◆ **REQUIRED WORK**
Where a line below contains "gapless", count it. Reply with the total only.
___ PROVIDED DATA
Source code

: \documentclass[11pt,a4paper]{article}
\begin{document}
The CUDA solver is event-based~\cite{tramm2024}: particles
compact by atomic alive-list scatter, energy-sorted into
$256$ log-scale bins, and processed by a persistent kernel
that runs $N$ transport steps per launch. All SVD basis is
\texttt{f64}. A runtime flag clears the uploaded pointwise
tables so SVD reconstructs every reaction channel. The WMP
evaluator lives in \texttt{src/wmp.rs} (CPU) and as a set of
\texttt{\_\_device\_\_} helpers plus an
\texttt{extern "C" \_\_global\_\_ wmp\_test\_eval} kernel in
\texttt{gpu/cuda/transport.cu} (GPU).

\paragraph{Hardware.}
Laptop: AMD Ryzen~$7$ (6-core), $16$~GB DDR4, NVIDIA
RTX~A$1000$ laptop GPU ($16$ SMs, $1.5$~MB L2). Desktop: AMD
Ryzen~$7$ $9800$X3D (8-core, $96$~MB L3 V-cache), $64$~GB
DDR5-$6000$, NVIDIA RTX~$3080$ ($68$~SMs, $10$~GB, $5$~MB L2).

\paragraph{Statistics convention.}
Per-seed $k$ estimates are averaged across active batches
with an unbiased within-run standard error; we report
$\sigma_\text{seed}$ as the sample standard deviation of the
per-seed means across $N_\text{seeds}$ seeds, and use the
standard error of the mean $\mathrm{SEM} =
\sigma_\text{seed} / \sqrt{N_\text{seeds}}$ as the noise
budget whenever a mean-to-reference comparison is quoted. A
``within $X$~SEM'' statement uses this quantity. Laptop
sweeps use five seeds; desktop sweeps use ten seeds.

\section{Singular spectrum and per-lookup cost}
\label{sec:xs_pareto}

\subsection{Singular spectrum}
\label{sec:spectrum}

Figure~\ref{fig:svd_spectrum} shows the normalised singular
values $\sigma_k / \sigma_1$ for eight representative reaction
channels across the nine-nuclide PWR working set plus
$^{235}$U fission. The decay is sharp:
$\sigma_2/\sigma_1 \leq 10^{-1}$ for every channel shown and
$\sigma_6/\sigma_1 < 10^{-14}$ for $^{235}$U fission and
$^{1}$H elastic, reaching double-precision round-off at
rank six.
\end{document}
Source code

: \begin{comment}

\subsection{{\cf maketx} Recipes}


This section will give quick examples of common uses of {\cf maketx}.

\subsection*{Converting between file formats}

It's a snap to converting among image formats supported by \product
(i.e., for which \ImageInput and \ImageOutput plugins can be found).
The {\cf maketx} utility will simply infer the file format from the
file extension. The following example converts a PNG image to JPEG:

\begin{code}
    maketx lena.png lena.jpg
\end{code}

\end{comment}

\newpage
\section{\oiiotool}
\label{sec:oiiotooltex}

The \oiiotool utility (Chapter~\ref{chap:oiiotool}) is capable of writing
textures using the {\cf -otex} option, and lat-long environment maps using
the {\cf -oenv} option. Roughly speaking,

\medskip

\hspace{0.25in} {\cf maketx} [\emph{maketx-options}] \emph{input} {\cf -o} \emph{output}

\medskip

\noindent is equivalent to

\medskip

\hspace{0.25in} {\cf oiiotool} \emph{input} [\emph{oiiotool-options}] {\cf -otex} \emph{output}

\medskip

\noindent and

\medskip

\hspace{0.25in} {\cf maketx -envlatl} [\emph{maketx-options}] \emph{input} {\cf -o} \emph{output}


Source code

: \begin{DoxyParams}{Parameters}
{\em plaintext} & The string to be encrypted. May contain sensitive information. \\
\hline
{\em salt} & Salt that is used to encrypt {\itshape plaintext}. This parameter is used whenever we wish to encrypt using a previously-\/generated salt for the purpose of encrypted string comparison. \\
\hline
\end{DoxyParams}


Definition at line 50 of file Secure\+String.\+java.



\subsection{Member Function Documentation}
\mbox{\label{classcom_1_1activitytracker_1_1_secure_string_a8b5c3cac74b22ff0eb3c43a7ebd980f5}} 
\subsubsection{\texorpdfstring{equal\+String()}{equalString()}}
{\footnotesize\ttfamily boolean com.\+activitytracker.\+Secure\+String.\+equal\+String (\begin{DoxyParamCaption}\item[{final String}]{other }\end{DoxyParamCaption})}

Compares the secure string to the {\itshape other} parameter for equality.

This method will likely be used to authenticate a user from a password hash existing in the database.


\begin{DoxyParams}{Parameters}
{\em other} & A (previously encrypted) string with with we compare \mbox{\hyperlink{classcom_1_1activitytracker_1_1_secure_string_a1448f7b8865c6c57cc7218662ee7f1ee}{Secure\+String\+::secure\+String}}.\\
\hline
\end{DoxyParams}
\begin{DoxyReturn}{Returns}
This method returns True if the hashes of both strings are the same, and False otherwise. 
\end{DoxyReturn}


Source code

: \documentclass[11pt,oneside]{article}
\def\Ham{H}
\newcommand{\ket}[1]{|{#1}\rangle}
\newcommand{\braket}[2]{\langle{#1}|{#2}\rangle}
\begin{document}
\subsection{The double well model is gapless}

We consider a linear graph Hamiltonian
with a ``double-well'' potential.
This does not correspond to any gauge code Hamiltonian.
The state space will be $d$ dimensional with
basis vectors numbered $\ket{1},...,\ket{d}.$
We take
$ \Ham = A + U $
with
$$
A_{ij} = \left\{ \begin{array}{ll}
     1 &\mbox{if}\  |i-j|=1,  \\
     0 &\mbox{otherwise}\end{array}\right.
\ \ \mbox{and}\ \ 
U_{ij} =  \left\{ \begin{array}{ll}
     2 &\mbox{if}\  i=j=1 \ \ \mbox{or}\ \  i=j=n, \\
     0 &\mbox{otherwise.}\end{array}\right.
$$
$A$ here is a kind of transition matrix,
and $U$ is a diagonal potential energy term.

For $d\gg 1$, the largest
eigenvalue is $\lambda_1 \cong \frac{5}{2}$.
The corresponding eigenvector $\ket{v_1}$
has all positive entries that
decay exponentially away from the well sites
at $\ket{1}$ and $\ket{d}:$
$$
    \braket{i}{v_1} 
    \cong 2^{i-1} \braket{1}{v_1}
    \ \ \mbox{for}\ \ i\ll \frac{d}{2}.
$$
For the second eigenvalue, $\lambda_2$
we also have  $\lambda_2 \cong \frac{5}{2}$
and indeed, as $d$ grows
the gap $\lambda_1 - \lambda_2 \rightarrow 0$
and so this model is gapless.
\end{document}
______
___ PROVIDED DATA
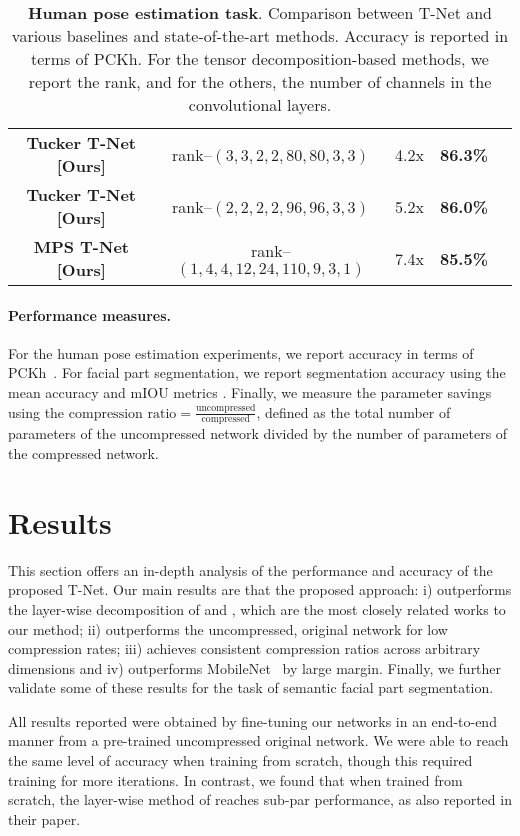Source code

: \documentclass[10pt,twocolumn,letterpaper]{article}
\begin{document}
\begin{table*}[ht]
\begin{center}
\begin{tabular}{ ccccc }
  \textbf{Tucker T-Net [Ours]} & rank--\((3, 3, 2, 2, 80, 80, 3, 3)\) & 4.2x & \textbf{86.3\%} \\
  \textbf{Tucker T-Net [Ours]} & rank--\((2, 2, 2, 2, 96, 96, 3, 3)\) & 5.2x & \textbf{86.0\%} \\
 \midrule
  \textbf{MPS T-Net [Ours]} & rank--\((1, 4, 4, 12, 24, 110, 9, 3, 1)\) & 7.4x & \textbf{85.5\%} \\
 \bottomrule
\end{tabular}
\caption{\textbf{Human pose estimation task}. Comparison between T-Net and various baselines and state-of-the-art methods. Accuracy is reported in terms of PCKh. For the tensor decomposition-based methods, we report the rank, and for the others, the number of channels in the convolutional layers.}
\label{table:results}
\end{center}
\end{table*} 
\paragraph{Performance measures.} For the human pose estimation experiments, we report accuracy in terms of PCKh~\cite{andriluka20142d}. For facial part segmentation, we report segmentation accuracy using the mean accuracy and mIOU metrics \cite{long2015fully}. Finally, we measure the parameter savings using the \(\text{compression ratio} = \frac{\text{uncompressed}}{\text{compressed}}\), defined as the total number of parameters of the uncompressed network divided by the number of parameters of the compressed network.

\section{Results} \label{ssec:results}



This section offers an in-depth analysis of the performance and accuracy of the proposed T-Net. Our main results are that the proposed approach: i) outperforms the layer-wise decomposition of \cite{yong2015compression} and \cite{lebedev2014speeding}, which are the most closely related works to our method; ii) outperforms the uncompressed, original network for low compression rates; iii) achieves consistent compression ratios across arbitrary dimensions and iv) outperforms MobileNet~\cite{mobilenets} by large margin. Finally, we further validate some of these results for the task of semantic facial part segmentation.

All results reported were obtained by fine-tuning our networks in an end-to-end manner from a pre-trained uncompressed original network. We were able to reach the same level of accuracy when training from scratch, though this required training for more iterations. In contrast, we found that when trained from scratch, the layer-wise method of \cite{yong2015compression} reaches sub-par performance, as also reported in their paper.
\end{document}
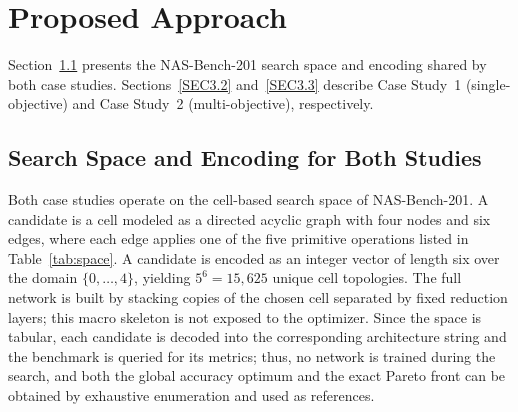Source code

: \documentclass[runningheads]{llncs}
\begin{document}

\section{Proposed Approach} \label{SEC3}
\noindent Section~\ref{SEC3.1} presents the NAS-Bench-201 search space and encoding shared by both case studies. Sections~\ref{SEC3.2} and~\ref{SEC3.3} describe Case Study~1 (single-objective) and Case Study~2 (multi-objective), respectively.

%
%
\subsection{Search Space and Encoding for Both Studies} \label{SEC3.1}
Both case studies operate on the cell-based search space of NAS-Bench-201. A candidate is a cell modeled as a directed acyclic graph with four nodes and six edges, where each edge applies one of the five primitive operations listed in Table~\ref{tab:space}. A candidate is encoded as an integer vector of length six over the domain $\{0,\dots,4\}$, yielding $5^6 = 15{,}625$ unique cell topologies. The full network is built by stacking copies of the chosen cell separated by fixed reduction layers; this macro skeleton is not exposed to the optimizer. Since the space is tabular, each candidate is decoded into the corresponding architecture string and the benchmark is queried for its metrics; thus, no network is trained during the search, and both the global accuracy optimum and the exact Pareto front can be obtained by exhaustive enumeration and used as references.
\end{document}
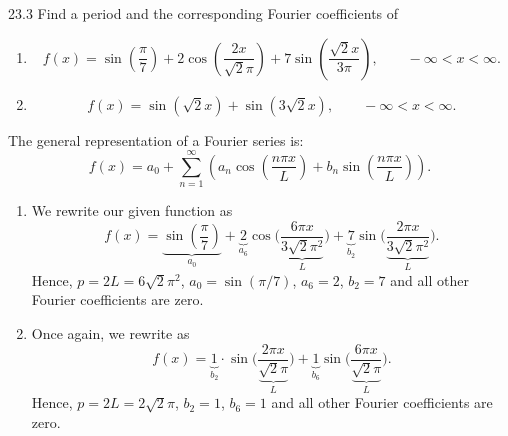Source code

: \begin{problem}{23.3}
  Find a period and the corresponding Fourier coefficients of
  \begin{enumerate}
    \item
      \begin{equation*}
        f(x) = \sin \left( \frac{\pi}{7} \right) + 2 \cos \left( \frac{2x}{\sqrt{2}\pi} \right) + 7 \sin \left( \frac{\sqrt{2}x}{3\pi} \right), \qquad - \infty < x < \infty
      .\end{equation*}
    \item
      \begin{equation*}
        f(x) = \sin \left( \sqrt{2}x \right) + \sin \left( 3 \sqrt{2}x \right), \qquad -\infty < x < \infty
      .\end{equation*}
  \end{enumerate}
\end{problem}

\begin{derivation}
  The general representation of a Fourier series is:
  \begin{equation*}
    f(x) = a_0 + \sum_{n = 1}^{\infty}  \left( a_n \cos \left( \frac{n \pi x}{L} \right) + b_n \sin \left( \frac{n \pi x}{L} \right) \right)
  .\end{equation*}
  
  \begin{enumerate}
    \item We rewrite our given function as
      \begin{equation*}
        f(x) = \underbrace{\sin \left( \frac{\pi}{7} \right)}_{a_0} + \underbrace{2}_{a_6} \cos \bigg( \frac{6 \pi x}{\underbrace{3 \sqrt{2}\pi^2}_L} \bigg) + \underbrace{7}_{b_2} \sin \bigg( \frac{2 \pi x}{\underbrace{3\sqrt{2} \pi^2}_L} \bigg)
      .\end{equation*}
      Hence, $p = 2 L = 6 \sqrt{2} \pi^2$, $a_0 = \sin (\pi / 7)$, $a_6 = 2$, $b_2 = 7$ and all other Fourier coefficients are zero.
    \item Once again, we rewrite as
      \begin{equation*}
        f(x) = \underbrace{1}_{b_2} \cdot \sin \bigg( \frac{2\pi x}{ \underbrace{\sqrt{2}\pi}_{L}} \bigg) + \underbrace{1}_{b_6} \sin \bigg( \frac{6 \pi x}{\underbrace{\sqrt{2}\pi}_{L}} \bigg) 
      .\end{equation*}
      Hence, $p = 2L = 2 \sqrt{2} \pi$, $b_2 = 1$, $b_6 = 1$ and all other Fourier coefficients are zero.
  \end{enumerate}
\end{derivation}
______
___ PROVIDED DATA
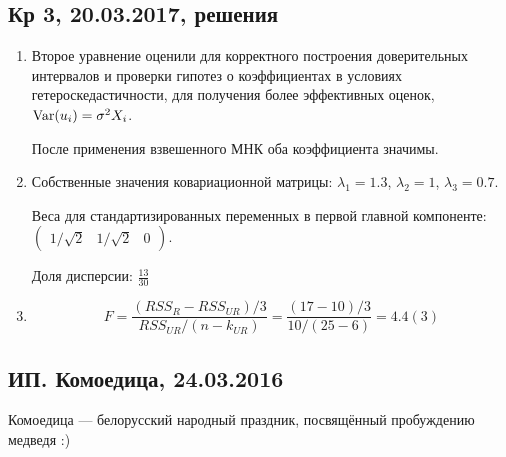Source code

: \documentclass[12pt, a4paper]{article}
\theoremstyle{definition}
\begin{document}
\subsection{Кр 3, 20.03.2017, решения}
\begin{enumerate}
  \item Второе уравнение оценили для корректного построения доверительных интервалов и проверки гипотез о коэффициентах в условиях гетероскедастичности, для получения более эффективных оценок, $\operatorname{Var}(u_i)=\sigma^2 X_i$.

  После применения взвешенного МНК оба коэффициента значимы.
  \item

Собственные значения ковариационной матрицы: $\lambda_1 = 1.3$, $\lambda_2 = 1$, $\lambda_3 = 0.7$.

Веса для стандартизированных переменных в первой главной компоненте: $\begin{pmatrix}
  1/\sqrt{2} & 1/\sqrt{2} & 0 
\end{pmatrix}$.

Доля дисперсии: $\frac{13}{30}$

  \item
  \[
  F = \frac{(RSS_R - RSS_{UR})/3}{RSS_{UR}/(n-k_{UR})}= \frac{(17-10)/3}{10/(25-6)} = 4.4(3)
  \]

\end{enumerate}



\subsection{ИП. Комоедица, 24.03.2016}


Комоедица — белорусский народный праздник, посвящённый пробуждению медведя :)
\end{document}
______
◆ **ANSWER SPACE**
2